Прижатый неопровержимыми доказательствами в виде писем, Орлов сдался и подтвердил, что действительно с 1835 года состоял в любовной связи с женой исправника. К тому времени следствие вышло на человека, который стрелял в исправника, мещанина Ларионова, утверждавшего, что его подговорили на убийство Орлов и Васильев, пообещав за это пять тысяч рублей. Однако те упорно настаивали, что никакого отношения к убийству не имеют.
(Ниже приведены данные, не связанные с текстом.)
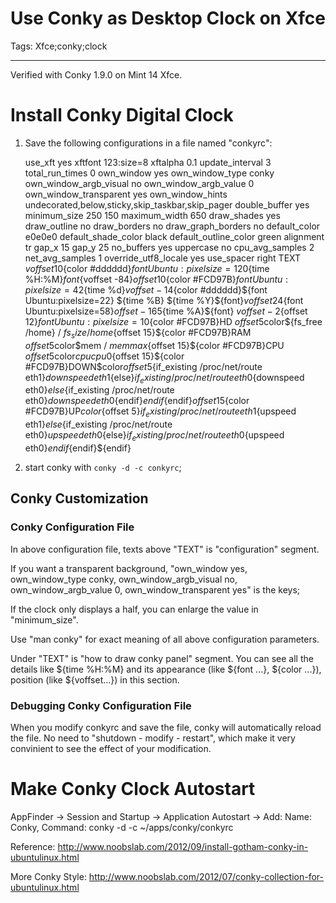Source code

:# Use Conky as Desktop Clock on Xfce
Tags: Xfce;conky;clock

------

Verified with Conky 1.9.0 on Mint 14 Xfce.

# Install Conky Digital Clock

1. Save the following configurations in a file named "conkyrc":

    use_xft yes 
    xftfont 123:size=8 
    xftalpha 0.1 
    update_interval 3 
    total_run_times 0 
    own_window yes 
    own_window_type conky 
    own_window_argb_visual no 
    own_window_argb_value 0 
    own_window_transparent yes 
    own_window_hints undecorated,below,sticky,skip_taskbar,skip_pager 
    double_buffer yes 
    minimum_size 250 150 
    maximum_width 650 
    draw_shades yes 
    draw_outline no 
    draw_borders no 
    draw_graph_borders no 
    default_color e0e0e0 
    default_shade_color black 
    default_outline_color green 
    alignment tr 
    gap_x 15 
    gap_y 25 
    no_buffers yes 
    uppercase no 
    cpu_avg_samples 2 
    net_avg_samples 1 
    override_utf8_locale yes 
    use_spacer right 
    TEXT 
    ${voffset 10}${color #dddddd}${font Ubuntu:pixelsize=120}${time %H:%M}${font}${voffset -84}${offset 10}${color #FCD97B}${font Ubuntu:pixelsize=42}${time %d}${voffset -14}${color #dddddd}${font Ubuntu:pixelsize=22} ${time %B} ${time %Y}${font}${voffset 24}${font Ubuntu:pixelsize=58}${offset -165}${time %A}${font} 
    ${voffset -2}${offset 12}${font Ubuntu:pixelsize=10}${color #FCD97B}HD ${offset 5}$color${fs_free /home} / ${fs_size /home}${offset 15}${color #FCD97B}RAM ${offset 5}$color$mem / $memmax${offset 15}${color #FCD97B}CPU ${offset 5}$color${cpu cpu0}%${offset 15}${color #FCD97B}DOWN$color${offset 5}${if_existing /proc/net/route eth1}${downspeed eth1}${else}${if_existing /proc/net/route eth0}${downspeed eth0}${else}${if_existing /proc/net/route eth0}${downspeed eth0}${endif}${endif}${endif}${offset 15}${color #FCD97B}UP$color${offset 5}${if_existing /proc/net/route eth1}${upspeed eth1}${else}${if_existing /proc/net/route eth0}${upspeed eth0}${else}${if_existing /proc/net/route eth0}${upspeed eth0}${endif}${endif}${endif} 

1. start conky with `conky -d -c conkyrc`;

## Conky Customization

### Conky Configuration File

In above configuration file, texts above "TEXT" is "configuration" segment.

If you want a transparent background, "own_window yes, own_window_type conky, own_window_argb_visual no, own_window_argb_value 0, own_window_transparent yes" is the keys;

If the clock only displays a half, you can enlarge the value in "minimum_size".

Use "man conky" for exact meaning of all above configuration parameters.

Under "TEXT" is "how to draw conky panel" segment. You can see all the details like ${time %H:%M} and its appearance (like ${font ...}, ${color ...}), position (like ${voffset...}) in this section.

### Debugging Conky Configuration File

When you modify conkyrc and save the file, conky will automatically reload the file. No need to "shutdown - modify - restart", which make it very convinient to see the effect of your modification.

# Make Conky Clock Autostart

AppFinder -> Session and Startup -> Application Autostart -> Add: Name: Conky, Command: conky -d -c ~/apps/conky/conkyrc

Reference: http://www.noobslab.com/2012/09/install-gotham-conky-in-ubuntulinux.html 

More Conky Style: http://www.noobslab.com/2012/07/conky-collection-for-ubuntulinux.html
Не помогли ни очные ставки, ни повторные попытки увещевания батюшки, который усердно помогал следствию.
Когда Орлов узнал, что Наталья Пахомова арестована, он прекратил отвечать на вопросы следствия и потребовал перевода его в Иркутск, заявляя, что даст показания лично генерал-губернатору. Никакие угрозы и убеждения на него не действовали. Условия содержания поручика на гауптвахте были таковы, что он заболел цингой и четыре месяца пролежал в местном госпитале.
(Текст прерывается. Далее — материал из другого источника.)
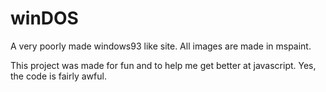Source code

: # winDOS
A very poorly made windows93 like site. All images are made in mspaint.

This project was made for fun and to help me get better at javascript.
Yes, the code is fairly awful.
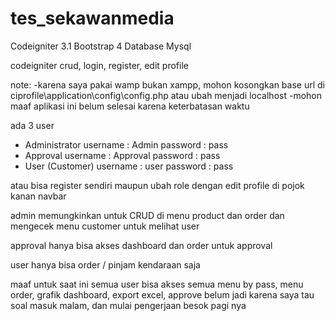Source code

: # tes_sekawanmedia
Codeigniter 3.1
Bootstrap 4
Database Mysql

codeigniter crud, login, register, edit profile

note:
-karena saya pakai wamp bukan xampp, mohon kosongkan base url di ciprofile\application\config\config.php
atau ubah menjadi localhost
-mohon maaf aplikasi ini belum selesai karena keterbatasan waktu

ada 3 user
- Administrator
username : Admin
password : pass
- Approval
username : Approval
password : pass
- User (Customer)
username : user
password : pass

atau bisa register sendiri maupun ubah role dengan edit profile di pojok kanan navbar



admin memungkinkan untuk CRUD di menu product dan order
dan mengecek menu customer untuk melihat user

approval hanya bisa akses dashboard dan order untuk approval

user hanya bisa order / pinjam kendaraan saja

maaf untuk saat ini semua user bisa akses semua menu by pass, menu order, grafik dashboard, export excel, approve belum jadi
karena saya tau soal masuk malam, dan mulai pengerjaan besok pagi nya
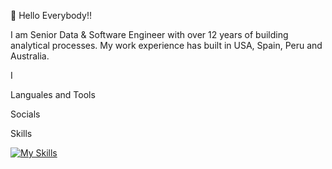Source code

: 👋 Hello Everybody!!

I am Senior Data & Software Engineer with over 12 years of building analytical processes. My work experience has built in USA, Spain, Peru and Australia.

I 

Languales and Tools




Socials

Skills

[![My Skills](https://skills.thijs.gg/icons?i=js,html,git,docker,angular,kubernetes,py)](https://skills.thijs.gg)



<!--
**moisesosorio/moisesosorio** is a ✨ _special_ ✨ repository because its `README.md` (this file) appears on your GitHub profile.

Here are some ideas to get you started:

- 🔭 I’m currently working on ...
- 🌱 I’m currently learning ...
- 👯 I’m looking to collaborate on ...
- 🤔 I’m looking for help with ...
- 💬 Ask me about ...
- 📫 How to reach me: ...
- 😄 Pronouns: ...
- ⚡ Fun fact: ...
-->
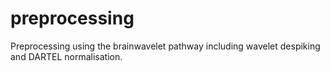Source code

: # preprocessing
Preprocessing using the brainwavelet pathway including wavelet despiking and DARTEL normalisation.
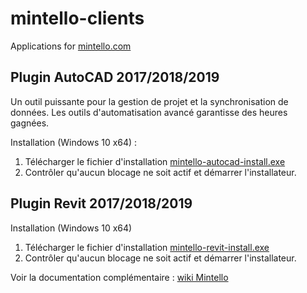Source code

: # mintello-clients
Applications for [mintello.com](https://mintello.com)



## Plugin AutoCAD 2017/2018/2019
Un outil puissante pour la gestion de projet et la synchronisation de données. Les outils d'automatisation avancé garantisse des heures gagnées.

Installation (Windows 10 x64) : 
1) Télécharger le fichier d'installation [mintello-autocad-install.exe](https://github.com/platform5/mintello-clients/raw/master/setup/mintello-autocad-install.exe)
2) Contrôler qu'aucun blocage ne soit actif et démarrer l'installateur.



## Plugin Revit 2017/2018/2019

Installation (Windows 10 x64)
1) Télécharger le fichier d'installation [mintello-revit-install.exe](https://github.com/platform5/mintello-clients/raw/master/setup/mintello-revit-install.exe)
2) Contrôler qu'aucun blocage ne soit actif et démarrer l'installateur.


Voir la documentation complémentaire : [wiki Mintello](https://github.com/platform5/mintello-clients/wiki)
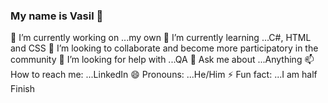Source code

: ### My name is Vasil 👋

 🔭 I’m currently working on ...my own
 🌱 I’m currently learning ...C#, HTML and CSS
 👯 I’m looking to collaborate and become more participatory in the community
 🤔 I’m looking for help with ...QA
 💬 Ask me about ...Anything
 📫 How to reach me: ...LinkedIn
 😄 Pronouns: ...He/Him
 ⚡ Fun fact: ...I am half Finish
Неизвестно, сколько бы всё это тянулось, если б не приезд в Охотск капитан-лейтенанта Николая Александровича Васильева, адъютанта светлейшего князя Александра Сергеевича Меншикова. Однофамилец стряпчего с чрезвычайными полномочиями побывал на Камчатке, где разбирался с многочисленными жалобами на местное начальство, и возвращался через Охотск в Петербург. Какие слова нашёл он для Орлова, неизвестно, но ему удалось то, чего не могла добиться комиссия, продержав его десять месяцев в ужасных условиях.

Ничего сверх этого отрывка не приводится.